Andras sat on the edge of the courtyard fountain and reread the letter. He hadn't heard from Polaner or Ben Yakov, not since the missives he'd received during his first Munkaszolgalat posting. If Ben Yakov was still with his parents in Rouen, he would be living in occupied France under the Nazi flag. And Polaner, who had been so eager to fight for his adopted country--where would he have been sent after his discharge from the French military? Where would he be now? What hardships, what humiliations, would he have had to face since the last time Andras had seen him? How would Andras ever learn what had become of him? He trailed his hand through the cold water of the fountain, released now from its winter ice. Beneath the surface, the shapes of the fish moved like slender ghosts. There had been coins at the bottom of the fountain last fall, five-and tenfiller coins glinting against the blue tiles. Someone must have removed them when the ice thawed. Now, no one would throw coins into a fountain.

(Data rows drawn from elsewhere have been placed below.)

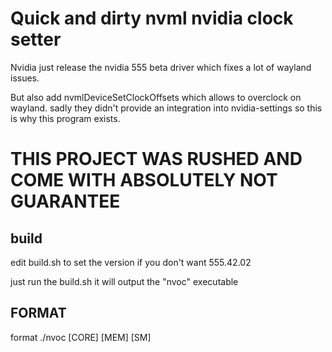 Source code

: # Quick and dirty nvml nvidia clock setter

Nvidia just release the nvidia 555 beta driver which fixes a lot of wayland issues.

But also add nvmlDeviceSetClockOffsets which allows to overclock on wayland.
sadly they didn't provide an integration into nvidia-settings so this is why this program exists.

# THIS PROJECT WAS RUSHED AND COME WITH ABSOLUTELY NOT GUARANTEE

## build

edit build.sh to set the version if you don't want 555.42.02

just run the build.sh it will output the "nvoc" executable

## FORMAT

format ./nvoc [CORE] [MEM] [SM]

No one could spare ten filler for a wish.
In the darkness of the barracks in Subcarpathia and Transylvania and Banhida, Andras had forced himself to consider the possibility that Polaner might be dead, that he might have been beaten or starved or infected or shot; but he had never allowed himself to think that he would not someday know know what had happened--not know for certain what had happened--not know for certain whether to search or hope or mourn. He could not mourn by default. It ran against his nature. But it had been twenty-three months since there had been any word of Polaner-soft-voiced Eli Polaner, hidden somewhere within the dark explosive tangle of Europe.
He dared not follow the thought around to its other side, where the image of his brother Matyas waited, a white shape glimpsed through the veil of a blizzard. Matyas, still lost.